# Looking for a new system!!



## Guest (Mar 17, 2008)

What's going on guys, Im new here and am looking for some advice from all you guru's out there. My parents just bought a new house and are looking for put in a home theater system. My Dad has been asking me what kind of system they should get and to be honest I don't really know because im more of a car audio guy. They are looking to spend around 2 grand and want something for outside and inside in multiple rooms. They would like to mount the speakers flush with the wall and probably have the outside ones just mounted. My parents were looking at the Bose home theater systems but I was just wondering what you guys would recommend on getting? Anything better than bose or if they could get more bang for the buck from someone else? Any recommendations on how they should set it all up? Any advice would be great, thanks guys


----------



## eugovector (Sep 4, 2006)

Pretty much anything will give you better bang for the buck than Bose. The big question is, whose doing you install? Are you or your parents comfortable wiring multiple zones?

Assuming you are, $2k for a complete system plus outdoors doesn't leave you a whole lot. Round numbers, you'll need a distribution device of some kind, I like the JBL S36AW for your outdoor speakers.

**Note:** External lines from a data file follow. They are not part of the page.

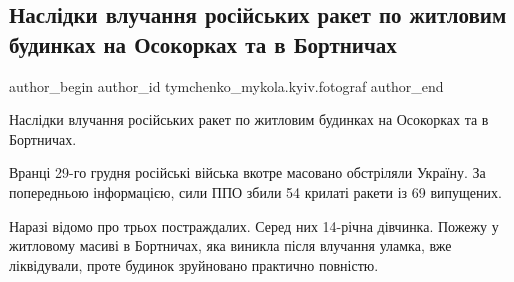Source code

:  
 
 
 
 
 
\subsection{Наслідки влучання російських ракет по житловим будинках на Осокорках та в Бортничах}
\label{sec:29_12_2022.fb.tymchenko_mykola.kyiv.fotograf.1.rakety_osokorki_bortnichi}
 
\ifcmt
 author_begin
   author_id tymchenko_mykola.kyiv.fotograf
 author_end
\fi

Наслідки влучання російських ракет по житловим будинках на Осокорках та в Бортничах.

Вранці 29-го грудня російські війська вкотре масовано обстріляли Україну. За
попередньою інформацією, сили ППО збили 54 крилаті ракети із 69 випущених.

Наразі відомо про трьох постраждалих. Серед них 14-річна дівчинка. Пожежу у
житловому масиві в Бортничах, яка виникла після влучання уламка, вже
ліквідували, проте будинок зруйновано практично повністю.

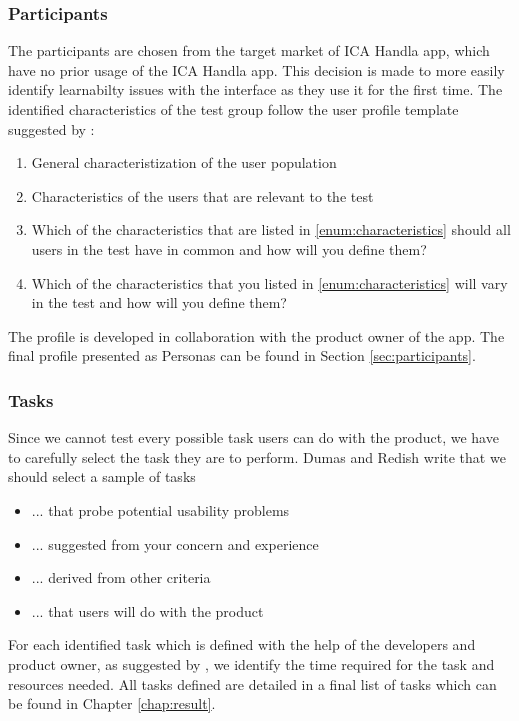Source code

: \subsubsection{Participants}
\label{subsubsec:participants}
The participants are chosen from the target market of ICA Handla app, which have no prior usage of the ICA Handla app. This decision is made to more easily identify learnabilty issues with the interface as they use it for the first time. The identified characteristics of the test group follow the user profile template suggested by \cite{Dumas1999}:

\begin{enumerate}
  \item General characteristization of the user population
  \item \label{enum:characteristics}Characteristics of the users that are relevant to the test
  \item Which of the characteristics that are listed in \ref{enum:characteristics} should all users in the test have in common and how will you define them?
  \item Which of the characteristics that you listed in \ref{enum:characteristics} will vary in the test and how will you define them?
\end{enumerate}

The profile is developed in collaboration with the product owner of the app. The final profile presented as Personas can be found in Section \ref{sec:participants}.

\subsubsection{Tasks}
\label{subsubsec:tasks}

Since we cannot test every possible task users can do with the product, we have to carefully select the task they are to perform. Dumas and Redish \cite{Dumas1999} write that we should select a sample of tasks
\begin{itemize}[noitemsep]
  \item ... that probe potential usability problems
  \item ... suggested from your concern and experience
  \item ... derived from other criteria
  \item ... that users will do with the product
\end{itemize}

For each identified task which is defined with the help of the developers and product owner, as suggested by \cite{Dumas1999}, we identify the time required for the task and resources needed. All tasks defined are detailed in a final list of tasks which can be found in Chapter \ref{chap:result}.

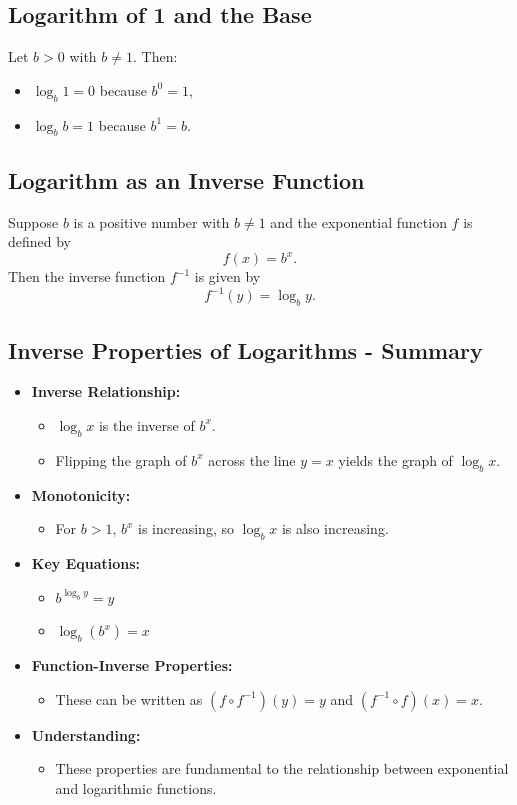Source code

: \subsection{Logarithm of 1 and the Base}
Let \(b>0\) with \(b\neq 1\). Then:
\begin{itemize}
  \item \(\log_b 1 = 0\) because \(b^0 = 1\),
  \item \(\log_b b = 1\) because \(b^1 = b\).
\end{itemize}

\subsection{Logarithm as an Inverse Function}
Suppose \(b\) is a positive number with \(b \neq 1\) and the exponential function \(f\) is defined by
\[ f(x) = b^x. \]
Then the inverse function \(f^{-1}\) is given by
\[ f^{-1}(y) = \log_b y. \]

\subsection{Inverse Properties of Logarithms - Summary}
\begin{itemize}
  \item \textbf{Inverse Relationship:}
    \begin{itemize}
      \item \(\log_b x\) is the inverse of \(b^x\).
      \item Flipping the graph of \(b^x\) across the line \(y=x\) yields the graph of \(\log_b x\).
    \end{itemize}
  \item \textbf{Monotonicity:}
    \begin{itemize}
      \item For \(b>1\), \(b^x\) is increasing, so \(\log_b x\) is also increasing.
    \end{itemize}
  \item \textbf{Key Equations:}
    \begin{itemize}
      \item \(b^{\log_b y} = y\)
      \item \(\log_b (b^x) = x\)
    \end{itemize}
  \item \textbf{Function-Inverse Properties:}
    \begin{itemize}
      \item These can be written as \((f \circ f^{-1})(y) = y\) and \((f^{-1} \circ f)(x) = x\).
    \end{itemize}
  \item \textbf{Understanding:}
    \begin{itemize}
      \item These properties are fundamental to the relationship between exponential and logarithmic functions.
    \end{itemize}
\end{itemize}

The multiple rooms thing is going to be severely dependent on what they want to do. Are they talking having the same sound in multiple rooms, or different sounds in different rooms? Music only, or streaming radio, Satellite radio, etc?

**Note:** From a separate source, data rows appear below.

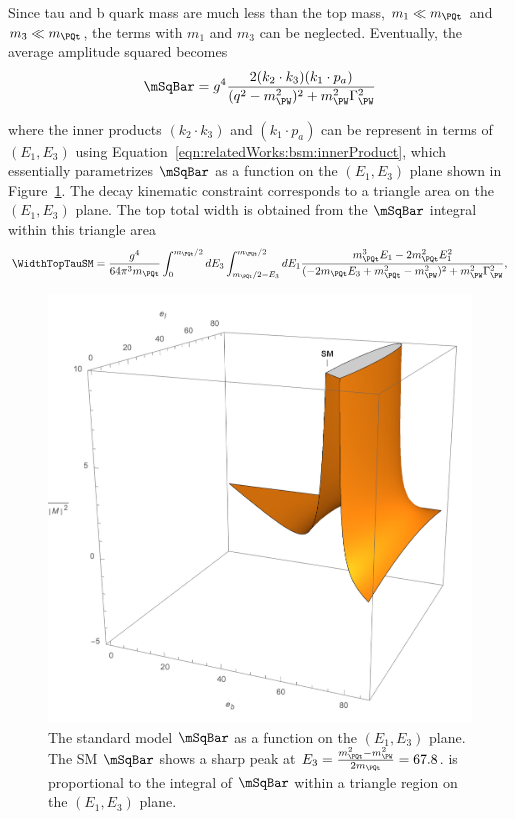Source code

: \noindent Since tau and b quark mass are much less than the top mass, $m_1 \ll m_\PQt $ and $m_3 \ll m_\PQt$, the terms with $m_1$ and $m_3$ can be neglected. Eventually, the average amplitude squared becomes
\begin{equation}
	\mSqBar =  g^4 \frac{2  (  k_2 \cdot k_3) (  k_1 \cdot p_a) }{ (  q^2-m^2_{\PW})^2 +  m^2_{\PW} \Gamma^2_{\PW} }  
    \label{eqn:relatedWorks:bsm:smTopDecay:smTopDecay:m2}
\end{equation}

\noindent where the inner products $(  k_2 \cdot k_3)$ and $ (  k_1 \cdot p_a) $ can be represent in terms of $(E_1,E_3)$ using Equation~\ref{eqn:relatedWorks:bsm:innerProduct}, which essentially parametrizes $\mSqBar $ as a function on the $(E_1,E_3)$ plane shown in Figure~\ref{fig:relatedWorks:bsm:smTopDecay:smM2}. The decay kinematic constraint corresponds to a triangle area on the  $(E_1,E_3)$ plane. The top total width is obtained from the $\mSqBar $ integral within this triangle area
\begin{equation}
    \begin{split}
         \WidthTopTauSM = \frac{g^4}{64 \pi^3 m_\PQt} \int_{0}^{m_\PQt/2} d E_3 \int_{m_\PQt/2-E_3}^{m_\PQt/2} d E_1 \frac{m_\PQt^3 E_1 - 2 m_\PQt^2 E_1^2}{(-2 m_\PQt E_3  + m_\PQt^2  -m_\PW^2)^2 + m^2_{\PW} \Gamma^2_{\PW}},
    \end{split}
\end{equation}



\begin{figure}
\centering
    \includegraphics[width=0.4 \textwidth]{chapters/RelatedWorks/sectionBSM/figures/SM.png}
    \caption{The standard model $\mSqBar $ as a function on the $(E_1,E_3)$ plane. The SM $\mSqBar $  shows a sharp peak at $E_3 = \frac{m^2_\PQt - m^2_{\PW}}{2 m_\PQt} = 67.8 $\GeV. \WidthTopTauSM is proportional to the integral of $\mSqBar $ within a triangle region on the $(E_1,E_3)$ plane. }
    \label{fig:relatedWorks:bsm:smTopDecay:smM2}
\end{figure}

My favorite multiple room scenario is a bunch of Zunes syncing wirelessly, connected to Audioengine powered speakers, but that's certainly dependent on your needs.


----------



## Guest (Mar 17, 2008)

My parents might be willing to spend more but im not sure about that one. They mostly want the system so they can play music off a cd, or radio throughout the whole house and outside. Also they will probably want to play music in one room and watch tv or a movie in the other aswell.


----------



## Sonnie (Apr 11, 2006)

I do not think they will get what they are looking for at $2K. A whole house distribution system will probably cost over $2K by itself.

You could set up a 5.1 theater system in one room and have power music in another with a receiver that has a powered Zone 2. For example:

Onkyo TX-SR605 @ $402 delivered.

Onkyo TX-SR705 @ $583 delivered.

Onkyo TX-SR805 @ $763 delivered. See more on it in this thread here at the Shack. It adds a Zone 3 line out, which requires another power amp.

Which one you purchase will determine how much farther you can go with what else you wish to do.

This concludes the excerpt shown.